Adolf Eichmann, responsable de l’extermination raciale des Juifs, réussit lui aussi à échapper à la justice, notamment au procès de Nuremberg, mais fut retrouvé et capturé par des agents du Mossad en Amérique du Sud et exécuté en Israël.
Le commando SS Otto Skorzeny, qui a enlevé Mussolini et tenté de capturer Josip Tito pour perturber le mouvement partisan communiste en Yougoslavie, fut arrêté en 1945. Par la suite il fut libéré et vécut en Espagne franquiste.
Le tribunal finalisa la débâcle du nazisme.

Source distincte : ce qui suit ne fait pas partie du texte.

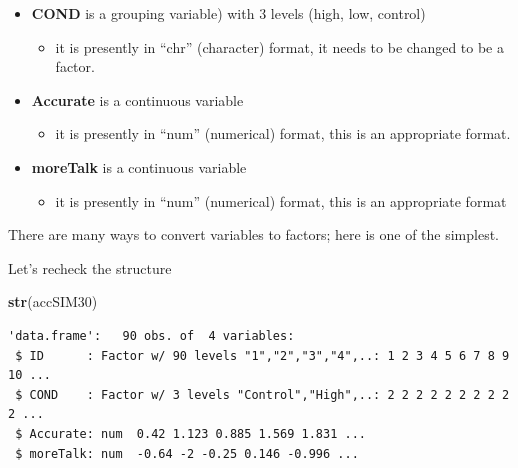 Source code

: \documentclass[
  11pt,
]{book}
\newenvironment{Shaded}{\begin{snugshade}}{\end{snugshade}}
\newcommand{\CommentTok}[1]{\textcolor[rgb]{0.37,0.37,0.37}{\textit{#1}}}
\newcommand{\FunctionTok}[1]{\textcolor[rgb]{0.27,0.27,0.27}{\textbf{#1}}}
\newcommand{\NormalTok}[1]{#1}
\newcommand{\OtherTok}[1]{\textcolor[rgb]{0.37,0.37,0.37}{#1}}
\newcommand{\SpecialCharTok}[1]{\textcolor[rgb]{0.43,0.43,0.43}{\textbf{#1}}}
\providecommand{\tightlist}{%
  \setlength{\itemsep}{0pt}\setlength{\parskip}{0pt}}
\begin{document}
\begin{itemize}
\tightlist
\item
  \textbf{COND} is a grouping variable) with 3 levels (high, low, control)

  \begin{itemize}
  \tightlist
  \item
    it is presently in ``chr'' (character) format, it needs to be changed to be a factor.
  \end{itemize}
\item
  \textbf{Accurate} is a continuous variable

  \begin{itemize}
  \tightlist
  \item
    it is presently in ``num'' (numerical) format, this is an appropriate format.
  \end{itemize}
\item
  \textbf{moreTalk} is a continuous variable

  \begin{itemize}
  \tightlist
  \item
    it is presently in ``num'' (numerical) format, this is an appropriate format
  \end{itemize}
\end{itemize}

There are many ways to convert variables to factors; here is one of the simplest.

\begin{Shaded}
\end{Shaded}

Let's recheck the structure

\begin{Shaded}
\begin{Highlighting}[]
\FunctionTok{str}\NormalTok{(accSIM30)}
\end{Highlighting}
\end{Shaded}

\begin{verbatim}
'data.frame':   90 obs. of  4 variables:
 $ ID      : Factor w/ 90 levels "1","2","3","4",..: 1 2 3 4 5 6 7 8 9 10 ...
 $ COND    : Factor w/ 3 levels "Control","High",..: 2 2 2 2 2 2 2 2 2 2 ...
 $ Accurate: num  0.42 1.123 0.885 1.569 1.831 ...
 $ moreTalk: num  -0.64 -2 -0.25 0.146 -0.996 ...
\end{verbatim}
\end{document}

Après Nuremberg en Allemagne, plusieurs pays organisèrent eux aussi des procès qui condamnèrent environ 70 000 nazis et leurs complices.
Le procès de Nuremberg permit de faire comparaître devant la justice ceux qui avaient déclenché la guerre et commis des crimes contre l’humanité, ainsi que de les condamner selon les normes internationales, alors qu’il aurait été pratiquement impossible de les juger d’après les législations nationales.
La notion même de « crime contre l’humanité » fut définie pour la première fois dans les statuts du Tribunal militaire international, qui a été approuvé par les Nations unies. Le tribunal de Nuremberg a jeté les fondations du droit pénal international.